For developers seeking to reproduce the claimed “sigmoidal/lag” regime, the moisture target is the clearest quantitative anchor in the claim set you provided.
Patent landscape implications (freedom-to-operate lens)
Claim features most likely to be central in disputes
- Whether the accused process includes an intermediate drying step between solvent extraction and final drying in the way the claim contemplates
- Whether the drying degree selection is used to achieve the specific release-profile archetype asserted in the dependent claims
- Whether intermediate drying is “substantially complete” and whether moisture falls below the dependent threshold (<0.2%), if that dependent claim is implicated
Competitive risk focus
- Processes that follow emulsion + solvent extraction and use controlled drying staging to tune release curves create the highest conceptual overlap risk.
- Products marketed for reduced burst and longer initial lag, where developers disclose staged drying or moisture control between extraction and final drying, tend to cluster around the claimed design space.
Key Takeaways
- US 6,379,703’s enforceable center of gravity is intermediate drying degree selection to shift release behavior between burst/linear and lag/sigmoidal release profiles.
- The claims remain broad on material specifics in the text provided (no explicit drug/polymer identity constraints), and they rely on the process sequence and drying strategy.
- Dependent claims introduce high-friction constraints: substantially complete intermediate drying tied to moisture < about 0.2%, plus optional washing and use of quench liquid during extraction.
- Product-by-process claim coverage (microencapsulated active agent) is directly tied to the same drying-staging mechanism, raising both process and product proof issues in potential enforcement.
FAQs
1) Does US 6,379,703 require a specific active ingredient?
No.
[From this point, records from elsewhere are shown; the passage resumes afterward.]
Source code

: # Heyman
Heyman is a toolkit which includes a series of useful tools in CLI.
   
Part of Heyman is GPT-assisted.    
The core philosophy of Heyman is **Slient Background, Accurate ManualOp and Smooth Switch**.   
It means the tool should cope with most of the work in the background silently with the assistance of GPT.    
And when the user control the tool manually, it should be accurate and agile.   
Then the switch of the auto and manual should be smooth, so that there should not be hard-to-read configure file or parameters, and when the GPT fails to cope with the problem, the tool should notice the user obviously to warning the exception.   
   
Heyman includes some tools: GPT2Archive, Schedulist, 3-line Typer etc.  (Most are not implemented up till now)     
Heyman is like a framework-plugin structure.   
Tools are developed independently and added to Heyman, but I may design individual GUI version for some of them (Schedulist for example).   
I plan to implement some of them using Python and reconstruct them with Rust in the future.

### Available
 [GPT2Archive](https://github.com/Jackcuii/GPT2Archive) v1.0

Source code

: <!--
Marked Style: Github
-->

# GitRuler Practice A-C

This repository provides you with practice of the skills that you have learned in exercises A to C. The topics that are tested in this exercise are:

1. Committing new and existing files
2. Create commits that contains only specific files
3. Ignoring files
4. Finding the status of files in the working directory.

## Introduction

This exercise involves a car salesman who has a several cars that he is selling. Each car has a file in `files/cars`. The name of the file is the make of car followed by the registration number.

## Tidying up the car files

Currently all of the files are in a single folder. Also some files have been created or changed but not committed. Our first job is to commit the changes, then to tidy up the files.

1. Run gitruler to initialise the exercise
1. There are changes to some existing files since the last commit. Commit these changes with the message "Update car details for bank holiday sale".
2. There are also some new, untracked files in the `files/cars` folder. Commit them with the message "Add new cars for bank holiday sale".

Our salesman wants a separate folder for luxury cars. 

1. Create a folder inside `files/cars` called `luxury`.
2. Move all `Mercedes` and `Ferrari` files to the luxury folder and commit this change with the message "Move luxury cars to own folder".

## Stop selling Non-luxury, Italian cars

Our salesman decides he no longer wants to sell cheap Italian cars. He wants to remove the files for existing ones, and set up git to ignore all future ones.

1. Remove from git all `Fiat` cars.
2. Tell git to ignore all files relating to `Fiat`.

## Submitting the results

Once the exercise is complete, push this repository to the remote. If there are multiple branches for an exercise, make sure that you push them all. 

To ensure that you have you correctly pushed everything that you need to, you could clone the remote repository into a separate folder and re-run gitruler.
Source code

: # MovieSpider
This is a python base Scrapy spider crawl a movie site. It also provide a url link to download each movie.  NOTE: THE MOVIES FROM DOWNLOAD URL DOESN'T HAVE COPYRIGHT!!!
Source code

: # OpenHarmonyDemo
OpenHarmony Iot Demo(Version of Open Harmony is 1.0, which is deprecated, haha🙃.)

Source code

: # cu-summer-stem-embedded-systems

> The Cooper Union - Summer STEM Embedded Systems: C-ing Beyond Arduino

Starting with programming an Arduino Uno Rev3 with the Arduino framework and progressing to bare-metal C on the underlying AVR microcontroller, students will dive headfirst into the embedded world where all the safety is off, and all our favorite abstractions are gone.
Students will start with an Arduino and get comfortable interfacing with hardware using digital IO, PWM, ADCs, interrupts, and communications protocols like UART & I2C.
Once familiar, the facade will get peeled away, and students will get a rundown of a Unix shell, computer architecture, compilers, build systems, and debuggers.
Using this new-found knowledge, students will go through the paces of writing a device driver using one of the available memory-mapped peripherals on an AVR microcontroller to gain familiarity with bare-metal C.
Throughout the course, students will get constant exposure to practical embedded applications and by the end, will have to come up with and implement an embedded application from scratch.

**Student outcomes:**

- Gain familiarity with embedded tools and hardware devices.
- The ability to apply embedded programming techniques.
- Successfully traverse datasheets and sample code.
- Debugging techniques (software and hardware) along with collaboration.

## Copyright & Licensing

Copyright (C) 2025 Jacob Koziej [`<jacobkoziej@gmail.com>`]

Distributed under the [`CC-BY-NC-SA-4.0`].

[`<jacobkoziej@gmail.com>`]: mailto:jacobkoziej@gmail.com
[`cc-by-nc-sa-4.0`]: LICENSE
The claim language you provided describes “an active agent” without limiting identity.
2) Is “intermediate drying” a single fixed step?
No. The claims require selecting a degree of intermediate drying, with two explicitly claimed outcomes: none vs. substantially complete.
3) What is the objective moisture limit tied to “substantially complete” intermediate drying?
A moisture content less than about 0.2% after intermediate drying appears in dependent claims (Claims 5 and 15).
4) Can a process avoid infringement by changing final drying only?
The claims focus on intermediate drying selection. Changing only final drying does not address the claim’s requirement to select and perform intermediate drying degree to achieve the release profile.
5) What release shapes does the patent explicitly associate with drying choices?
It explicitly associates:
- No intermediate drying with initial burst and substantially linear release
- Substantially complete intermediate drying with initial lag and substantially sigmoidal release
References
[1] US Patent 6,379,703.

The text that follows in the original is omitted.